### WORK INSTRUCTION
From the data below, give the number of lines holding the word "bazel", with nothing else added.

### DATA SUPPLIED

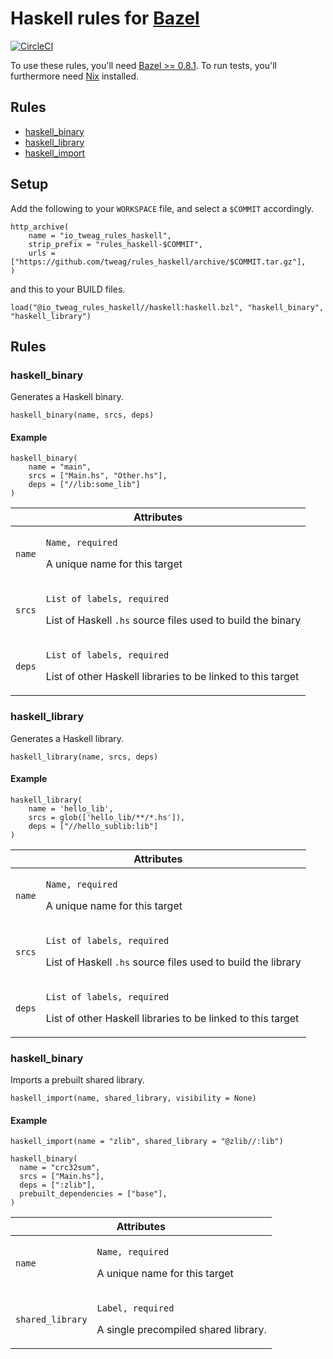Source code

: # Haskell rules for [Bazel][bazel]

[![CircleCI](https://circleci.com/gh/tweag/rules_haskell.svg?style=svg)](https://circleci.com/gh/tweag/rules_haskell)

To use these rules, you'll need [Bazel >= 0.8.1][bazel-install]. To
run tests, you'll furthermore need [Nix][nix] installed.

[bazel]: https://bazel.build/
[bazel-install]: https://docs.bazel.build/versions/master/install.html
[nix]: https://nixos.org/nix

## Rules

* [haskell_binary](#haskell_binary)
* [haskell_library](#haskell_library)
* [haskell_import](#haskell_import)

## Setup

Add the following to your `WORKSPACE` file, and select a `$COMMIT` accordingly.

```bzl
http_archive(
    name = "io_tweag_rules_haskell",
    strip_prefix = "rules_haskell-$COMMIT",
    urls = ["https://github.com/tweag/rules_haskell/archive/$COMMIT.tar.gz"],
)
```

and this to your BUILD files.

```bzl
load("@io_tweag_rules_haskell//haskell:haskell.bzl", "haskell_binary", "haskell_library")
```

## Rules

### haskell_binary

Generates a Haskell binary.

```bzl
haskell_binary(name, srcs, deps)
```

#### Example

```bzl
haskell_binary(
    name = "main",
    srcs = ["Main.hs", "Other.hs"],
    deps = ["//lib:some_lib"]
)
```

<table class="table table-condensed table-bordered table-params">
  <colgroup>
    <col class="col-param" />
    <col class="param-description" />
  </colgroup>
  <thead>
    <tr>
      <th colspan="2">Attributes</th>
    </tr>
  </thead>
  <tbody>
    <tr>
      <td><code>name</code></td>
      <td>
        <p><code>Name, required</code></p>
        <p>A unique name for this target</p>
      </td>
    </tr>
    <tr>
      <td><code>srcs</code></td>
      <td>
        <p><code>List of labels, required</code></p>
        <p>List of Haskell <code>.hs</code> source files used to build the binary</p>
      </td>
    </tr>
    <tr>
      <td><code>deps</code></td>
      <td>
        <p><code>List of labels, required</code></p>
        <p>List of other Haskell libraries to be linked to this target</p>
      </td>
    </tr>
  </tbody>
</table>

### haskell_library

Generates a Haskell library.

```bzl
haskell_library(name, srcs, deps)
```

#### Example

```bzl
haskell_library(
    name = 'hello_lib',
    srcs = glob(['hello_lib/**/*.hs']),
    deps = ["//hello_sublib:lib"]
)
```

<table class="table table-condensed table-bordered table-params">
  <colgroup>
    <col class="col-param" />
    <col class="param-description" />
  </colgroup>
  <thead>
    <tr>
      <th colspan="2">Attributes</th>
    </tr>
  </thead>
  <tbody>
    <tr>
      <td><code>name</code></td>
      <td>
        <p><code>Name, required</code></p>
        <p>A unique name for this target</p>
      </td>
    </tr>
    <tr>
      <td><code>srcs</code></td>
      <td>
        <p><code>List of labels, required</code></p>
        <p>List of Haskell <code>.hs</code> source files used to build the library</p>
      </td>
    </tr>
    <tr>
      <td><code>deps</code></td>
      <td>
        <p><code>List of labels, required</code></p>
        <p>List of other Haskell libraries to be linked to this target</p>
      </td>
    </tr>
  </tbody>
</table>

### haskell_binary

Imports a prebuilt shared library.

```bzl
haskell_import(name, shared_library, visibility = None)
```

#### Example

```bzl
haskell_import(name = "zlib", shared_library = "@zlib//:lib")

haskell_binary(
  name = "crc32sum",
  srcs = ["Main.hs"],
  deps = [":zlib"],
  prebuilt_dependencies = ["base"],
)
```

<table class="table table-condensed table-bordered table-params">
  <colgroup>
    <col class="col-param" />
    <col class="param-description" />
  </colgroup>
  <thead>
    <tr>
      <th colspan="2">Attributes</th>
    </tr>
  </thead>
  <tbody>
    <tr>
      <td><code>name</code></td>
      <td>
        <p><code>Name, required</code></p>
        <p>A unique name for this target</p>
      </td>
    </tr>
    <tr>
      <td><code>shared_library</code></td>
      <td>
        <p><code>Label, required</code></p>
        <p>A single precompiled shared library.</p>
      </td>
    </tr>
  </tbody>
</table>
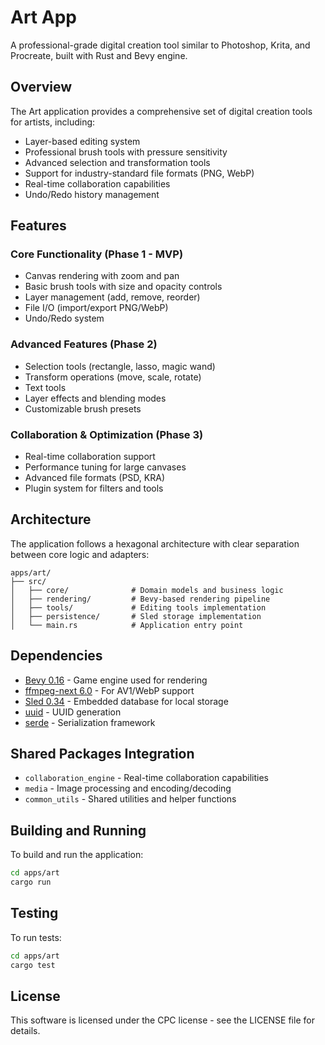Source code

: # Art App

A professional-grade digital creation tool similar to Photoshop, Krita, and Procreate, built with Rust and Bevy engine.

## Overview

The Art application provides a comprehensive set of digital creation tools for artists, including:

- Layer-based editing system
- Professional brush tools with pressure sensitivity
- Advanced selection and transformation tools
- Support for industry-standard file formats (PNG, WebP)
- Real-time collaboration capabilities
- Undo/Redo history management

## Features

### Core Functionality (Phase 1 - MVP)
- Canvas rendering with zoom and pan
- Basic brush tools with size and opacity controls
- Layer management (add, remove, reorder)
- File I/O (import/export PNG/WebP)
- Undo/Redo system

### Advanced Features (Phase 2)
- Selection tools (rectangle, lasso, magic wand)
- Transform operations (move, scale, rotate)
- Text tools
- Layer effects and blending modes
- Customizable brush presets

### Collaboration & Optimization (Phase 3)
- Real-time collaboration support
- Performance tuning for large canvases
- Advanced file formats (PSD, KRA)
- Plugin system for filters and tools

## Architecture

The application follows a hexagonal architecture with clear separation between core logic and adapters:

```
apps/art/
├── src/
│   ├── core/              # Domain models and business logic
│   ├── rendering/         # Bevy-based rendering pipeline
│   ├── tools/             # Editing tools implementation
│   ├── persistence/       # Sled storage implementation
│   └── main.rs            # Application entry point
```

## Dependencies

- [Bevy 0.16](https://bevyengine.org/) - Game engine used for rendering
- [ffmpeg-next 6.0](https://crates.io/crates/ffmpeg-next) - For AV1/WebP support
- [Sled 0.34](https://crates.io/crates/sled) - Embedded database for local storage
- [uuid](https://crates.io/crates/uuid) - UUID generation
- [serde](https://crates.io/crates/serde) - Serialization framework

## Shared Packages Integration

- `collaboration_engine` - Real-time collaboration capabilities
- `media` - Image processing and encoding/decoding
- `common_utils` - Shared utilities and helper functions

## Building and Running

To build and run the application:

```bash
cd apps/art
cargo run
```

## Testing

To run tests:

```bash
cd apps/art
cargo test
```

## License

This software is licensed under the CPC license - see the LICENSE file for details.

### WRITTEN RESPONSE
4